Inayat visitait souvent son murshid, vivant à sept miles de chez lui, le considérant comme un roi. Leur lien grandissait, le murshid voyant en lui un but encore inconnu. Sans forcer, il le guidait avec grâce et compassion, appréciant son talent musical et sa personnalité. Inayat s’asseyait devant lui, cœur ouvert, prêt à recevoir inspiration et élévation. De retour chez lui, Inayat méditait longuement sur les paroles reçues.

Ses amis remarquèrent un changement profond dans son discours, ses actions et son attitude. Sa voix et son chant évoluèrent, étonnant le Nizâm et son entourage, qui ne comprenaient pas pourquoi il voulait s’éloigner de la cour. Ce détachement silencieux le poussait à se détourner des attraits mondains. La prospérité de la cour ne l’illusionnait plus; il avait trouvé quelque chose de plus grand : la présence de son murshid, Sayyed Mohammed Abou Hashim Madani. Deux souverains devant lui, l’un terrestre, l’autre spirituel, réduisaient l’importance des biens matériels.

Mourid

Le lien intérieur

Un ami orthodoxe reprocha à Inayat son manque de conformité religieuse, ses habits et ses fréquentations diverses. Le Murshid répondit que, tandis que l’ami voyait l’apparence, lui voyait l’essence d’Inayat, son mourîd bien-aimé. Il rappela que le lien entre Murshid et murîd est une amitié éternelle, sur le chemin de Dieu et de la vérité.
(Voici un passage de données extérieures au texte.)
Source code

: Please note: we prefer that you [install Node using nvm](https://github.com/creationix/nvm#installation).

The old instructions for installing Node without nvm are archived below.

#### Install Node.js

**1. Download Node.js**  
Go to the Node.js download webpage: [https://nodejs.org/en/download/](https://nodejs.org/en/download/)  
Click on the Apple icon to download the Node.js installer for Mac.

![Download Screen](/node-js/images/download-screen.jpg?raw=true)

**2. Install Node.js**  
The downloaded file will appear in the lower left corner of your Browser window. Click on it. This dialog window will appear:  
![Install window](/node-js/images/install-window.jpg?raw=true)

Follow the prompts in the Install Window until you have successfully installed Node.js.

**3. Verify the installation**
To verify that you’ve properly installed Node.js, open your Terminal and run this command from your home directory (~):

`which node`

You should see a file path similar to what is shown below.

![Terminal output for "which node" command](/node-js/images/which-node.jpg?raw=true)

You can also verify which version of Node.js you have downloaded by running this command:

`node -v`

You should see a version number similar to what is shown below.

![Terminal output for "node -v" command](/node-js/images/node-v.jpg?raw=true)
Le murshid, homme simple et ascète d’apparence, adorait la musique et appréciait le talent d’Inayat. Sa maison rayonnait d’amour et culture, accueillant tous avec hospitalité. Un jour, voyant ses chaussures brodées d’or, Inayat se sentit coupable de juger, mais le murshid sourit en disant que les trésors terrestres sont dignes d’être à ses pieds. Il bénissait Inayat en lui disant, « Que Dieu fortifie ta foi », dont il comprit plus tard la valeur : la foi exauce tous les souhaits.

Le départ du murshid

Lorsqu’il tomba malade, Inayat fut profondément attristé. Il se demanda pourquoi même les êtres élevés souffrent. Le murshid répondit que la vie est soumise aux lois naturelles et que plaisir et douleur coexistent, l’un donnant sens à l’autre. La maladie du murshid progressait, mais il supportait la souffrance avec force et patience. Sa présence rayonnait la divinité. Le jour annoncé de son départ arriva; il fit ses adieux, demandant pardon pour ses fautes, bénissant tous avant de se retirer en prière, quittant ce monde dans la paix.

La perte du murshid laissa un vide immense à Inayat. Les visites, la cour, les poètes ne l’attiraient plus. Le sol fertile d’Hyderabad lui semblait désert. Son désir d’isolement et renoncement renaquit. Sans prévenir, il quitta la cour et, au lieu de retourner à Baroda, entama un pèlerinage auprès des saints de l’Inde.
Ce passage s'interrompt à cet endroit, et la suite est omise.